在南宫苦心中,图罕的地位已经和南宫无妄一样了,所以将臣语气中那一丝不屑之意,南宫苦听起来却是十分的刺耳。
彻底的放纵血魔之气以后的南宫苦,在气势上产生相当大的变化,如果原来的南宫苦是让人臣服的王者之气的话,那现在就多了锋芒毕露的煞气!
淡薄的血色就像雾一样,从南宫苦的眼中掠过,使他外表看起来虽然很平和,威严却不自觉的外显出来。他的沉声说道:「将臣,你以后真的要跟著我吗?」
九宵血魔凌驾于三界之外,可以算是幽冥之主,万魔之王。将臣虽然实力超群,但也是个魔,南宫苦虽然还没有修练成九宵血魔,如今融合了血魔之气,正式踏入血魔之路以后所突显露出来的威势也够让将臣吃惊了。
就像自然界中的动物体形比老虎大的很多,但是在兽中之王的面前,体形上的优势并不足以弥补心理上的畏惧,将臣现在就是这样。他虽然凶名盖世,但是在血魔之气的威压下,生平第一次由心底滋生了一丝胆怯。
将臣忐忑不安的说道:「主人,您是通天教的嫡系,我是通天教蝠神的后代,现在终于有了认祖归宗的机会,这是将臣求之不得的,还请主人容许将臣留在主人的身边伺候您。
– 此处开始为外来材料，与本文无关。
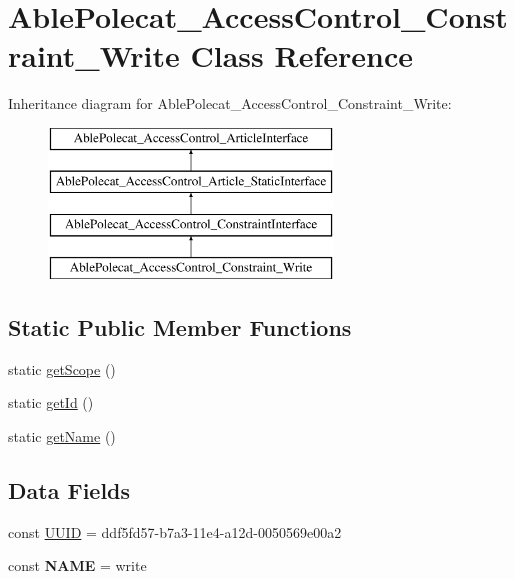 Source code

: \hypertarget{class_able_polecat___access_control___constraint___write}{}\section{Able\+Polecat\+\_\+\+Access\+Control\+\_\+\+Constraint\+\_\+\+Write Class Reference}
\label{class_able_polecat___access_control___constraint___write}
Inheritance diagram for Able\+Polecat\+\_\+\+Access\+Control\+\_\+\+Constraint\+\_\+\+Write\+:\begin{figure}[H]
\begin{center}
\leavevmode
\includegraphics[height=4.000000cm]{class_able_polecat___access_control___constraint___write}
\end{center}
\end{figure}
\subsection*{Static Public Member Functions}
\begin{DoxyCompactItemize}
\item 
static \hyperlink{class_able_polecat___access_control___constraint___write_ad9ade868bd136d32967059d1cccb3e92}{get\+Scope} ()
\item 
static \hyperlink{class_able_polecat___access_control___constraint___write_acfaa3a96d0cb5a4c0d4d710dcba41e9e}{get\+Id} ()
\item 
static \hyperlink{class_able_polecat___access_control___constraint___write_a4ef9bd37ba3ce8a13c1e8bcf4f72a630}{get\+Name} ()
\end{DoxyCompactItemize}
\subsection*{Data Fields}
\begin{DoxyCompactItemize}
\item 
const \hyperlink{class_able_polecat___access_control___constraint___write_a74b892c8c0b86bf9d04c5819898c51e7}{U\+U\+I\+D} = \textquotesingle{}ddf5fd57-\/b7a3-\/11e4-\/a12d-\/0050569e00a2\textquotesingle{}
\item 
\hypertarget{class_able_polecat___access_control___constraint___write_a244352f035b82b20b0efa506167fd862}{}const {\bfseries N\+A\+M\+E} = \textquotesingle{}write\textquotesingle{}\label{class_able_polecat___access_control___constraint___write_a244352f035b82b20b0efa506167fd862}

\end{DoxyCompactItemize}


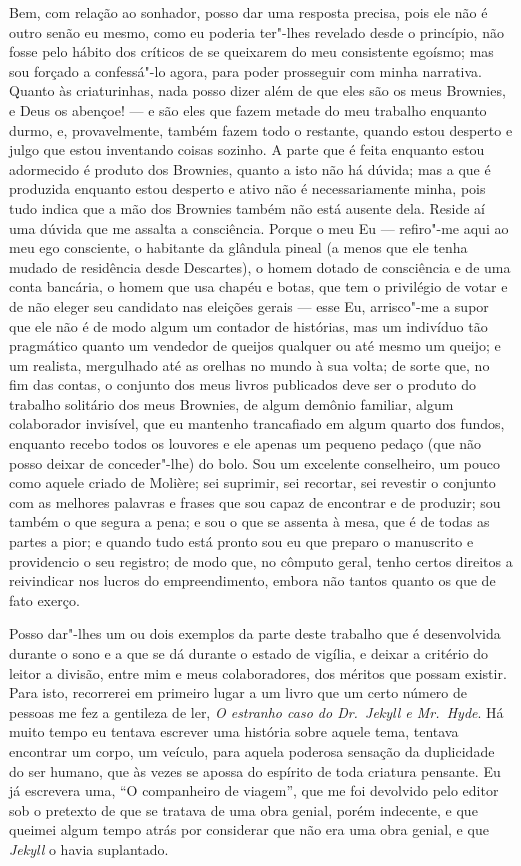 Bem, com relação ao sonhador, posso dar uma resposta precisa, pois ele
não é outro senão eu mesmo, como eu poderia ter"-lhes revelado desde o
princípio, não fosse pelo hábito dos críticos de se queixarem do meu
consistente egoísmo; mas sou forçado a confessá"-lo agora, para poder
prosseguir com minha narrativa.  Quanto às criaturinhas, nada posso
dizer além de que eles são os meus Brownies, e Deus os abençoe! --- e
são eles que fazem metade do meu trabalho enquanto durmo, e,
provavelmente, também fazem todo o restante, quando estou desperto e
julgo que estou inventando coisas sozinho.  A parte que é feita
enquanto estou adormecido é produto dos Brownies, quanto a isto não há
dúvida; mas a que é produzida enquanto estou desperto e ativo não é
necessariamente minha, pois tudo indica que a mão dos Brownies também
não está ausente dela.  Reside aí uma dúvida que me assalta a
consciência.  Porque o meu Eu --- refiro"-me aqui ao meu ego consciente, o
habitante da glândula pineal (a menos que ele tenha mudado de
residência desde Descartes), o homem dotado de consciência e de uma
conta bancária, o homem que usa chapéu e botas, que tem o privilégio de
votar e de não eleger seu candidato nas eleições gerais --- esse Eu,
arrisco"-me a supor que ele não é de modo algum um contador de
histórias, mas um indivíduo tão pragmático quanto um vendedor de
queijos qualquer ou até mesmo um queijo; e um realista, mergulhado até
as orelhas no mundo à sua volta; de sorte que, no fim das contas, o
conjunto dos meus livros publicados deve ser o produto do trabalho
solitário dos meus Brownies, de algum demônio familiar, algum
colaborador invisível, que eu mantenho trancafiado em algum quarto dos
fundos, enquanto recebo todos os louvores e ele apenas um pequeno
pedaço (que não posso deixar de conceder"-lhe) do bolo.  Sou um
excelente conselheiro, um pouco como aquele criado de Molière; sei
suprimir, sei recortar, sei revestir o conjunto com as melhores
palavras e frases que sou capaz de encontrar e de produzir; sou também
o que segura a pena; e sou o que se assenta à mesa, que é de todas as
partes a pior; e quando tudo está pronto sou eu que preparo o
manuscrito e providencio o seu registro; de modo que, no cômputo geral,
tenho certos direitos a reivindicar nos lucros do empreendimento,
embora não tantos quanto os que de fato exerço.

Posso dar"-lhes um ou dois exemplos da parte deste trabalho que é
desenvolvida durante o sono e a que se dá durante o estado de vigília,
e deixar a critério do leitor a divisão, entre mim e meus
colaboradores, dos méritos que possam existir.  Para isto, recorrerei
em primeiro lugar a um livro que um certo número de pessoas me fez a
gentileza de ler, \textit{O estranho caso do Dr.~Jekyll e Mr.~Hyde}. 
Há muito tempo eu tentava escrever uma história sobre aquele tema,
tentava encontrar um corpo, um veículo, para aquela poderosa sensação
da duplicidade do ser humano, que às vezes se apossa do espírito de
toda criatura pensante.  Eu já escrevera uma, ``O companheiro de
viagem'', que me foi devolvido pelo editor sob o pretexto de que se
tratava de uma obra genial, porém indecente, e que queimei algum tempo
atrás por considerar que não era uma obra genial, e que \textit{Jekyll} o havia
suplantado.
」
「好,你可以跟著我,但是我要告诉你,以后不要觉得自己有多了不起!我希望你要真诚的对待我们这个圈子里的每一个人,记住!要真心诚意!」南宫苦看著将臣,一字一顿的说道,眼中的精光彷佛能看穿将臣的心事。
将臣听得心里顿时一寒,低著头说道:「主人,我明白了,将臣一定会听您的吩咐!」
南宫苦听了以后拍拍将臣的肩膀就转身离去,而木长喜对将臣自始至终就没有什么好感,只是冷冷的看了将臣一眼,便跟在南宫苦的身后走去。
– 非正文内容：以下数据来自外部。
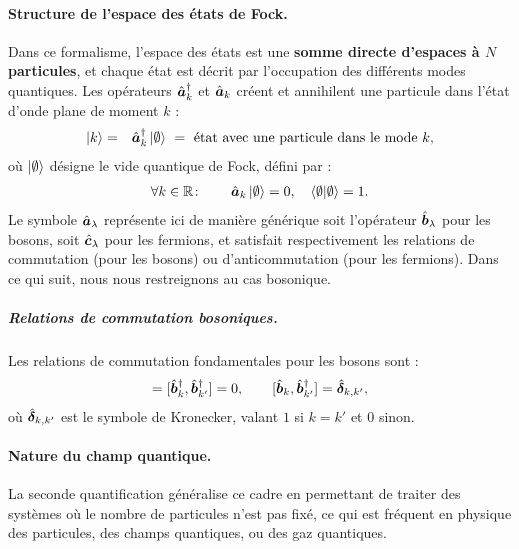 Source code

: \paragraph{Structure de l’espace des états de Fock.}
Dans ce formalisme, l’espace des états est une {\bf somme directe d’espaces à $N$ particules}, et chaque état est décrit par l’occupation des différents modes quantiques. Les opérateurs $\hat{\bm{a}}_k^\dagger$ et $\hat{\bm{a}}_k$ créent et annihilent une particule dans l’état d’onde plane de moment $k$ :
\begin{eqnarray*}
	\ket{k} & = & \hat{\bm{a}}_k^\dagger \ket{\emptyset} ~=~ \text{état avec une particule dans le mode } k,	
\end{eqnarray*}
où \(\ket{\emptyset}\) désigne le vide quantique de Fock, défini par :
\begin{eqnarray}
	\forall k \in \mathbb{R}\colon \qquad \hat{\bm{a}}_k \ket{\emptyset} = 0 ,\quad  \langle \emptyset \vert \emptyset \rangle = 1. \label{chap:eq.vide.fock.k}
\end{eqnarray}
Le symbole \( \hat{\bm{a}}_\lambda \) représente ici de manière générique soit l’opérateur \( \hat{\bm{b}}_\lambda \) pour les bosons, soit \( \hat{\bm{c}}_\lambda \) pour les fermions, et satisfait respectivement les relations de commutation (pour les bosons) ou d’anticommutation (pour les fermions). Dans ce qui suit, nous nous restreignons au cas bosonique.

\subparagraph{Relations de commutation bosoniques.} Les relations de commutation fondamentales pour les bosons sont :
\begin{eqnarray}
	[\operator{b}_k, \operator{b}_{k'}] = [\operator{b}_k^\dagger, \operator{b}_{k'}^\dagger] = 0 ,\qquad [\operator{b}_k, \operator{b}_{k'}^\dagger] = \operator{\delta}_{k,k'}, \label{chap:1:com.1.k}
\end{eqnarray}
où $\hat{\bm{\delta}}_{k,k'}$ est le symbole de Kronecker, valant $1$ si $k = k'$ et $0$ sinon.

\paragraph{Nature du champ quantique.}
La seconde quantification généralise ce cadre en permettant de traiter des systèmes où le nombre de particules n’est pas fixé, ce qui est fréquent en physique des particules, des champs quantiques, ou des gaz quantiques.

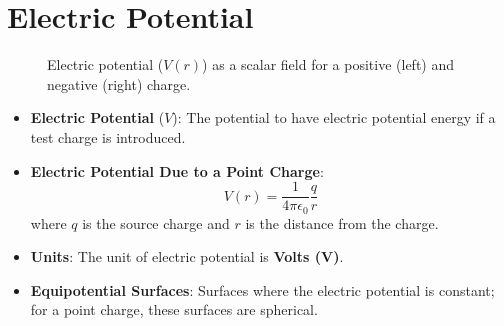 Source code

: \documentclass{article}
\begin{document}
\section*{Electric Potential}
\begin{figure}[h!]
    \centering


    \caption{Electric potential (\(V(r)\)) as a scalar field for a positive (left) and negative (right) charge.}
    \label{fig:potential_scalar_field}
\end{figure}

\begin{itemize}
    \item \textbf{Electric Potential} (\(V\)): The potential to have electric potential energy if a test charge is introduced.
    \item \textbf{Electric Potential Due to a Point Charge}:
    \[
    V(r) = \frac{1}{4 \pi \epsilon_0} \frac{q}{r}
    \]
    where \(q\) is the source charge and \(r\) is the distance from the charge.
    \item \textbf{Units}: The unit of electric potential is \textbf{Volts (V)}.
    \item \textbf{Equipotential Surfaces}: Surfaces where the electric potential is constant; for a point charge, these surfaces are spherical.
\end{itemize}
\end{document}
日出的第一道光芒柔和撒向大地,看著在晨光中全身彷佛散发著金色光晕的南宫苦的背影。一点清凉由将臣的鬓角流下,这一刻将臣忽然产生了放弃计画的想法,可是这个想法也只是昙花一现,瞬间就被欲望的狂潮吞没了。将臣望著南宫苦的方向,阴狠的冷哼了两声,也跟著快步追了上去。
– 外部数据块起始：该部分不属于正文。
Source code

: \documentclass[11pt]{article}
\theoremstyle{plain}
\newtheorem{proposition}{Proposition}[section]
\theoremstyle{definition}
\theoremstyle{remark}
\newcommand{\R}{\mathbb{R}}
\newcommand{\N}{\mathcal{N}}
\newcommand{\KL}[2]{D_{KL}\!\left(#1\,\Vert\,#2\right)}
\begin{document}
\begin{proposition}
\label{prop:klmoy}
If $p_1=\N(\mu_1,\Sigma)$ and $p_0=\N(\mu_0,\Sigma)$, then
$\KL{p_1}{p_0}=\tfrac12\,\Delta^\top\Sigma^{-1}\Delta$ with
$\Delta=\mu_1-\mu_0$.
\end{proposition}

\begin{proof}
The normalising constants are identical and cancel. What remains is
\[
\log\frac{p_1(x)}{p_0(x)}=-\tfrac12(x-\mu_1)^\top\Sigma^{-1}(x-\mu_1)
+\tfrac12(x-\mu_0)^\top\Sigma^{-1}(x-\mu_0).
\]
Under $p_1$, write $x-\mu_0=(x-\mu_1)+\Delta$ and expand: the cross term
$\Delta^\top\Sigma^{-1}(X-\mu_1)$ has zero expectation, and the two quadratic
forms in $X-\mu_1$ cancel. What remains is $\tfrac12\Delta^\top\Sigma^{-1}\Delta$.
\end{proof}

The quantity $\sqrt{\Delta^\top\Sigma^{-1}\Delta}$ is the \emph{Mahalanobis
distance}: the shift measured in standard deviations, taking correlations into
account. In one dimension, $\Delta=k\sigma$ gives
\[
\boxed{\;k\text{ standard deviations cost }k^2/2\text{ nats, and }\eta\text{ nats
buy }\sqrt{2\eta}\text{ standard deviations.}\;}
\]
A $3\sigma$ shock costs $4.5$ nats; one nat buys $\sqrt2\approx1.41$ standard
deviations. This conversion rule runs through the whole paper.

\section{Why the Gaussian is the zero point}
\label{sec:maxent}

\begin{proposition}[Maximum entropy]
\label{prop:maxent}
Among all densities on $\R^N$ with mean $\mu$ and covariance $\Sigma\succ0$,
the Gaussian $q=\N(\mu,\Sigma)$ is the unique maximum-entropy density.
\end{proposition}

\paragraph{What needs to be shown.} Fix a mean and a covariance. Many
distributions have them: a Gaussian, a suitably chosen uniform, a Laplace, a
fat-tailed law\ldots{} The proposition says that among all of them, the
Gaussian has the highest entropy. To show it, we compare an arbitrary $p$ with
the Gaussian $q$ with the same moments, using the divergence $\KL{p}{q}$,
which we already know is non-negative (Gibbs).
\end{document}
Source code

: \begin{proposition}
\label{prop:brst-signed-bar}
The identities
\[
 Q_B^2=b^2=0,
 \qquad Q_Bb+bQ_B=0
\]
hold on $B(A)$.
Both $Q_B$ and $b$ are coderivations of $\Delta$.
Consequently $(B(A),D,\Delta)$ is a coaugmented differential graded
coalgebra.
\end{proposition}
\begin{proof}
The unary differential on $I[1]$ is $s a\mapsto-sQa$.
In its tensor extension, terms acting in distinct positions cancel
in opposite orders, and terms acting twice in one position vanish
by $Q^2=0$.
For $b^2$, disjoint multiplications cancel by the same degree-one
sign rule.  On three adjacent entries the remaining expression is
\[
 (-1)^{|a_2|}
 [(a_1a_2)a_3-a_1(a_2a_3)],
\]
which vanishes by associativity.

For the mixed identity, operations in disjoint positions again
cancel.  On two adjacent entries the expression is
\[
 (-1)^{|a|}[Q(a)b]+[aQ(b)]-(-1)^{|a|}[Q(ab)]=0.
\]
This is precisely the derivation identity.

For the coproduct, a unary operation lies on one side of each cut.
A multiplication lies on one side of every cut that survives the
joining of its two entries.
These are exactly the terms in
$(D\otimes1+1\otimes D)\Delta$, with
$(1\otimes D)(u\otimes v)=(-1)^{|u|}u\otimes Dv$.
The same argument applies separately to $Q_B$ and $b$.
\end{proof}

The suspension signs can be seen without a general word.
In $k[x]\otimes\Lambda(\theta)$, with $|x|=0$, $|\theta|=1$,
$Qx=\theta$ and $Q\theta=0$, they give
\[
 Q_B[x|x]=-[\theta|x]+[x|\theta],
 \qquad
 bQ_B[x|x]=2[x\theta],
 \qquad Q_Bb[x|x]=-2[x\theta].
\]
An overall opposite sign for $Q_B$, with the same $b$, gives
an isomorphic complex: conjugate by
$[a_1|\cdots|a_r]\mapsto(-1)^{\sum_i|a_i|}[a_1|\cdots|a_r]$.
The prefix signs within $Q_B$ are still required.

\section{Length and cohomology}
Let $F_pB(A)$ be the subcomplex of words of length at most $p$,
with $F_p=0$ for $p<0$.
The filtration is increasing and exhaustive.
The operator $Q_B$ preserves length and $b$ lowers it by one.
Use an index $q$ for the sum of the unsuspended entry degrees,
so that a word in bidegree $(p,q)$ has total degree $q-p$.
「小秋!」离的南宫苦安排三女等候的地方还有很远,木长喜就开始兴奋的大喊道,从他张开的双臂可以看得出来,木长喜此刻非常需要小秋的拥抱。
南宫苦笑嘻嘻的说道:「跑慢点,小心把黑罐子摔破了!」
一提到罐子,木长喜就像被人踩了车一样,顿时变得稳重了许多,不敢再喊也不敢再跳,他捧起挂在腰间的黑罐子,爱惜的摸了两下,又朝著南宫苦笑了笑
南宫苦看到木长喜视罐如命的样子,暗想道:「要赶快找个机会启动灵识,让杀手们的魂魄能够出来活动一下!」
废宅的顺利摧毁,虽然有将臣的帮忙,但还是有值得高兴的部分。最起码废宅之行让南宫苦再次品尝到久违的亲情,也知道自己能力的不足之处,了解到未知的修真界是天外有天的。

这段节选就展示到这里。